Cautionary Notes and Disclaimer

This annual report has been prepared by Independence Group NL (“IGO”) (ABN 46 092 786 304). It should not be considered as an offer or invitation to subscribe for or purchase any securities in IGO or as an inducement to make an offer or invitation with respect to those securities in any jurisdiction. This annual report contains general summary information about IGO. The information, opinions or conclusions expressed in the course of this presentation should be read in conjunction with IGO’s other periodic and continuous disclosure announcements lodged with the Australian Securities Exchange (ASX), which are available on the IGO website. No representation or warranty, express or implied, is made in relation to the fairness, accuracy or completeness of the information, opinions and conclusions expressed in this presentation.

This annual report includes forward looking information regarding future events, conditions, circumstances and the future financial performance of IGO. Often, but not always, forward looking statements can be identified by the use of forward looking words such as “may”, “will”, “expect”, “intend”, “plan”, “estimate”, “anticipate”, “continue” and “guidance”, or other similar words and may include statements regarding plans, strategies and objectives of management, anticipated production or construction commencement dates and expected costs or production outputs. Such forecasts, projections and information are not a guarantee of future performance and involve unknown risks and uncertainties, many of which are beyond IGO’s control, which may cause actual results and developments to differ materially from those expressed or implied. Further details of these risks are set out below. All references to future production and production guidance made in relation to IGO are subject to the completion of all necessary feasibility studies, permit applications and approvals, construction, financing arrangements and access to the necessary infrastructure. Where such a reference is made, it should be read subject to this paragraph and in conjunction with further information about the Mineral Resources and Ore Reserves, as well as any Competent Persons’ Statements included in periodic and continuous disclosure announcements lodged with the ASX. Forward looking statements in this presentation only apply at the date of issue. Subject to any continuing obligations under applicable law or any relevant stock exchange listing rules, in providing this information IGO does not undertake any obligation to publically update or revise any of the forward looking statements or to advise of any change in events, conditions or circumstances on which any such statement is based.

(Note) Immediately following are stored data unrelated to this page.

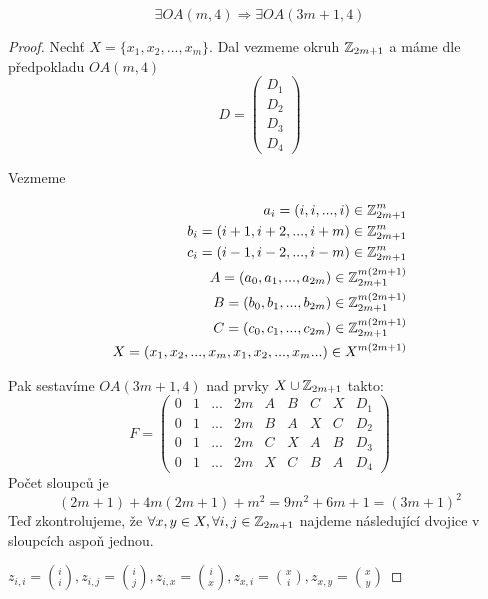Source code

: 
\begin{lemma}
	\[ \exists OA(m, 4) \Rightarrow \exists OA(3m + 1, 4) \]
\end{lemma}
\begin{proof}
	Nechť $X = \{ x_1, x_2, ..., x_m \}$.
	Dal vezmeme okruh $\operatorname{\mathbb{Z}}_{2m + 1}$ a máme dle předpokladu $OA(m, 4)$
	\[ D =
	\begin{pmatrix}
	D_1\\
	D_2\\
	D_3\\
	D_4
	\end{pmatrix}
	\]

	Vezmeme

	\begin{equation*}
	\begin{aligned}
		a_i = (i, i, ..., i) \in \operatorname{\mathbb{Z}}_{2m + 1}^m\\
		b_i = (i + 1, i + 2, ..., i + m) \in \operatorname{\mathbb{Z}}_{2m + 1}^m\\
		c_i = (i - 1, i - 2, ..., i - m) \in \operatorname{\mathbb{Z}}_{2m + 1}^m\\
		A = (a_0, a_1, ..., a_{2m}) \in \operatorname{\mathbb{Z}}_{2m + 1}^{m(2m + 1)}\\
		B = (b_0, b_1, ..., b_{2m}) \in \operatorname{\mathbb{Z}}_{2m + 1}^{m(2m + 1)}\\
		C = (c_0, c_1, ..., c_{2m}) \in \operatorname{\mathbb{Z}}_{2m + 1}^{m(2m + 1)}\\
		X = (x_1, x_2, ..., x_m, x_1, x_2, ..., x_m ...) \in X^{m(2m + 1)}\\
	\end{aligned}
	\end{equation*}

	Pak sestavíme $OA(3m + 1, 4)$ nad prvky $X \cup \operatorname{\mathbb{Z}}_{2m + 1}$ takto:
	\[ F =
	\begin{pmatrix}
		0 & 1 & ... & 2m & A & B & C & X & D_1\\
		0 & 1 & ... & 2m & B & A & X & C & D_2\\
		0 & 1 & ... & 2m & C & X & A & B & D_3\\
		0 & 1 & ... & 2m & X & C & B & A & D_4
	\end{pmatrix}
	\]
	Počet sloupců je
	\[ (2m+1) + 4m(2m + 1) + m^2 = 9m^2 + 6m + 1 = (3m + 1)^2 \]
	Teď zkontrolujeme, že $\forall x,y \in X, \forall i,j \in \operatorname{\mathbb{Z}}_{2m + 1}$ najdeme následující dvojice v sloupcích aspoň jednou.

	$z_{i, i} = \binom{i}{i}, z_{i, j} = \binom{i}{j}, z_{i, x} = \binom{i}{x}, z_{x, i} = \binom{x}{i}, z_{x, y} = \binom{x}{y}$


\end{proof}
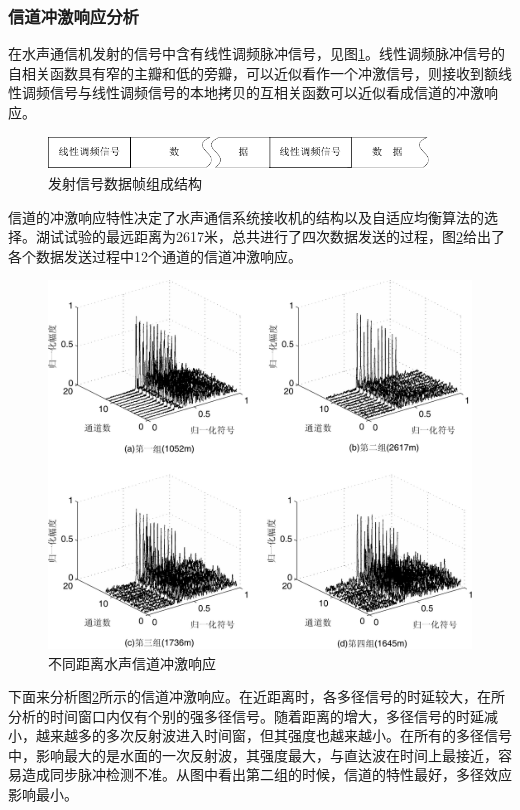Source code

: \subsubsection*{信道冲激响应分析}
在水声通信机发射的信号中含有线性调频脉冲信号，见图\ref{fig:6.6}。线性调频脉冲信号的自相关函数具有窄的主瓣和低的旁瓣，可以近似看作一个冲激信号，则接收到额线性调频信号与线性调频信号的本地拷贝的互相关函数可以近似看成信道的冲激响应。
\begin{figure}[htb]
  \begin{center}
    \includegraphics[width=0.9\textwidth]{images/frame.pdf}
  \end{center}
  \caption{发射信号数据帧组成结构}
  \label{fig:6.6}
\end{figure}
信道的冲激响应特性决定了水声通信系统接收机的结构以及自适应均衡算法的选择。湖试试验的最远距离为2617米，总共进行了四次数据发送的过程，图\ref{fig:6.7}给出了各个数据发送过程中12个通道的信道冲激响应。
\begin{figure}[htb]
  \begin{center}
    \includegraphics[width=\textwidth]{images/channelpulse.pdf}
  \end{center}
  \caption{不同距离水声信道冲激响应}
  \label{fig:6.7}
\end{figure}

下面来分析图\ref{fig:6.7}所示的信道冲激响应。在近距离时，各多径信号的时延较大，在所分析的时间窗口内仅有个别的强多径信号。随着距离的增大，多径信号的时延减小，越来越多的多次反射波进入时间窗，但其强度也越来越小。在所有的多径信号中，影响最大的是水面的一次反射波，其强度最大，与直达波在时间上最接近，容易造成同步脉冲检测不准。从图中看出第二组的时候，信道的特性最好，多径效应影响最小。

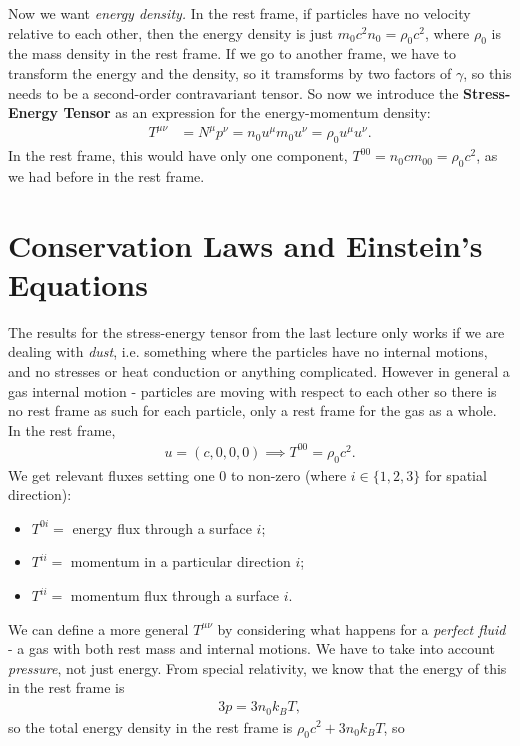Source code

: \documentclass[a4paper, 11pt, normalem]{report}
\begin{document}
Now we want \emph{energy density.}
In the rest frame, if particles have no velocity relative to each other, then the energy density is just $m_0c^2n_0 = \rho_0c^2$, where $\rho_0$ is the mass density in the rest frame.
If we go to another frame, we have to transform the energy and the density, so it tramsforms by two factors of $\gamma$, so this needs to be a second-order contravariant tensor. 
So now we introduce the \textbf{Stress-Energy Tensor} as an expression for the energy-momentum density:
\begin{align}
    T^{\mu\nu} &= N^\mu p^\nu = n_0u^\mu m_0u^\nu = \rho_0 u^\mu u^\nu.
\end{align}
In the rest frame, this would have only one component, $T^{00}=n_0cm_00=\rho_0c^2$, as we had before in the rest frame.

\chapter{Conservation Laws and Einstein's Equations}
The results for the stress-energy tensor from the last lecture only works if we are dealing with \emph{dust}, i.e. something where the particles have no internal motions, and no stresses or heat conduction or anything complicated.
However in general a gas  internal motion - particles are moving with respect to each other so there is no rest frame as such for each particle, only a rest frame for the gas as a whole. 
In the rest frame, 
\begin{align}
    u = (c,0,0,0) \implies T^{00} = \rho_0c^2.
\end{align}
We get relevant fluxes setting one 0 to non-zero (where $i\in\{1,2,3\}$ for spatial direction):
\begin{itemize}
    \item $T^{0i} =$ energy flux through a surface $i$;
    \item $T^{ii} =$ momentum in a particular direction $i$;
    \item $T^{ii} =$ momentum flux through a surface $i$.
\end{itemize}
We can define a more general $T^{\mu\nu}$ by considering what happens for a \emph{perfect fluid} - a gas with both rest mass and internal motions. 
We have to take into account \emph{pressure}, not just energy.
From special relativity, we know that the energy of this in the rest frame is
\begin{align}
    3p = 3n_0k_BT,
\end{align}
so the total energy density in the rest frame is $\rho_0c^2 + 3n_0k_BT$, so
\end{document}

There are a number of risks specific to IGO and of a general nature which may affect the future operating and financial performance of IGO and the value of an investment in IGO including and not limited to economic conditions, stock market fluctuations, commodity demand and price movements, access to infrastructure, timing of environmental approvals, regulatory risks, operational risks, reliance on key personnel, reserve and resource estimations, native title and title risks, foreign currency fluctuations and mining development, construction and commissioning risk. The production guidance in this presentation is subject to risks specific to IGO and of a general nature which may affect the future operating and financial performance of IGO.

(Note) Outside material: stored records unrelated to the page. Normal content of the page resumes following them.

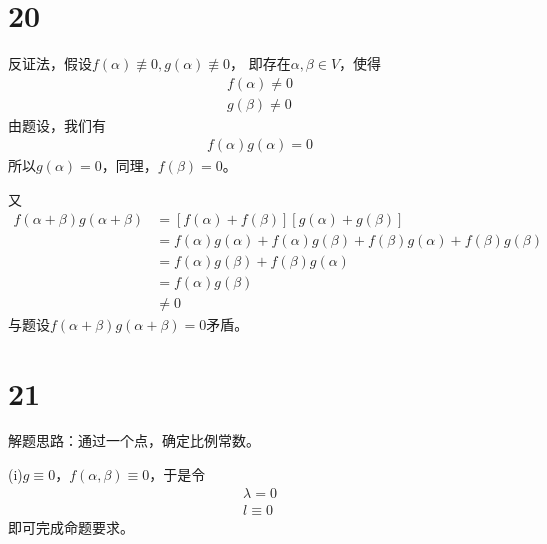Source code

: \documentclass{article}
\begin{document}
\section*{20}

反证法，假设$f(\alpha) \not \equiv 0, g(\alpha) \not \equiv 0$，
即存在$\alpha, \beta \in V$，使得
\begin{align*}
  f(\alpha) \neq 0 \\
  g(\beta) \neq 0
\end{align*}
由题设，我们有
\begin{align*}
  f(\alpha ) g(\alpha) = 0
\end{align*}
所以$g(\alpha) = 0$，同理，$f(\beta) = 0$。

又
\begin{align*}
  f(\alpha + \beta) g(\alpha + \beta)
   & = [f(\alpha) + f(\beta)][g(\alpha) + g(\beta)]                                      \\
   & = f(\alpha) g(\alpha) + f(\alpha) g(\beta) + f(\beta) g(\alpha) + f(\beta) g(\beta) \\
   & = f(\alpha) g(\beta) + f(\beta) g(\alpha)                                           \\
   & = f(\alpha) g(\beta)                                                                \\
   & \neq 0
\end{align*}
与题设$f(\alpha + \beta) g(\alpha + \beta) = 0$矛盾。

\section*{21}

解题思路：通过一个点，确定比例常数。

 (i)$g \equiv 0$，$f(\alpha, \beta) \equiv 0$，于是令
\begin{align*}
  \lambda = 0 \\
  l \equiv 0
\end{align*}
即可完成命题要求。
\end{document}
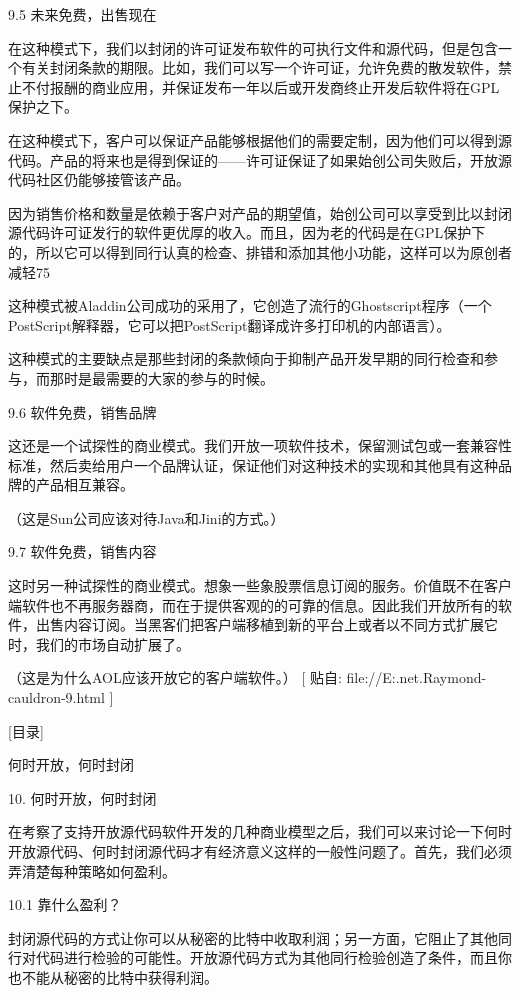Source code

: \documentclass[a4paper,12pt,UTF8,twoside]{ctexbook}
\begin{document}
9.5 未来免费，出售现在


在这种模式下，我们以封闭的许可证发布软件的可执行文件和源代码，但是包含一个有关封闭条款的期限。比如，我们可以写一个许可证，允许免费的散发软件，禁止不付报酬的商业应用，并保证发布一年以后或开发商终止开发后软件将在GPL保护之下。


在这种模式下，客户可以保证产品能够根据他们的需要定制，因为他们可以得到源代码。产品的将来也是得到保证的——许可证保证了如果始创公司失败后，开放源代码社区仍能够接管该产品。


因为销售价格和数量是依赖于客户对产品的期望值，始创公司可以享受到比以封闭源代码许可证发行的软件更优厚的收入。而且，因为老的代码是在GPL保护下的，所以它可以得到同行认真的检查、排错和添加其他小功能，这样可以为原创者减轻75%


这种模式被Aladdin公司成功的采用了，它创造了流行的Ghostscript程序（一个PostScript解释器，它可以把PostScript翻译成许多打印机的内部语言）。


这种模式的主要缺点是那些封闭的条款倾向于抑制产品开发早期的同行检查和参与，而那时是最需要的大家的参与的时候。


9.6 软件免费，销售品牌


这还是一个试探性的商业模式。我们开放一项软件技术，保留测试包或一套兼容性标准，然后卖给用户一个品牌认证，保证他们对这种技术的实现和其他具有这种品牌的产品相互兼容。


（这是Sun公司应该对待Java和Jini的方式。）


9.7 软件免费，销售内容


这时另一种试探性的商业模式。想象一些象股票信息订阅的服务。价值既不在客户端软件也不再服务器商，而在于提供客观的的可靠的信息。因此我们开放所有的软件，出售内容订阅。当黑客们把客户端移植到新的平台上或者以不同方式扩展它时，我们的市场自动扩展了。


（这是为什么AOL应该开放它的客户端软件。）
[ 贴自: file://E:\joyfire\joyfire.net\bible\Eric.Raymond\magic-cauldron-9.html ]

[目录]

何时开放，何时封闭

10. 何时开放，何时封闭

在考察了支持开放源代码软件开发的几种商业模型之后，我们可以来讨论一下何时开放源代码、何时封闭源代码才有经济意义这样的一般性问题了。首先，我们必须弄清楚每种策略如何盈利。


10.1 靠什么盈利？


封闭源代码的方式让你可以从秘密的比特中收取利润；另一方面，它阻止了其他同行对代码进行检验的可能性。开放源代码方式为其他同行检验创造了条件，而且你也不能从秘密的比特中获得利润。
\end{document}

Any references to Mineral Resource and Ore Reserve estimates should be read in conjunction with IGO’s 2015 Mineral Resource and Ore Reserve announcement dated 28 October 2015, and lodged with the ASX, which are available on the IGO website. Any references to Mineral Resource and Ore Reserve estimates for Sirius Resources NL (“Sirius” or “SIR”) should be read in conjunction with SIR’s ASX announcement dated 14 July 2014.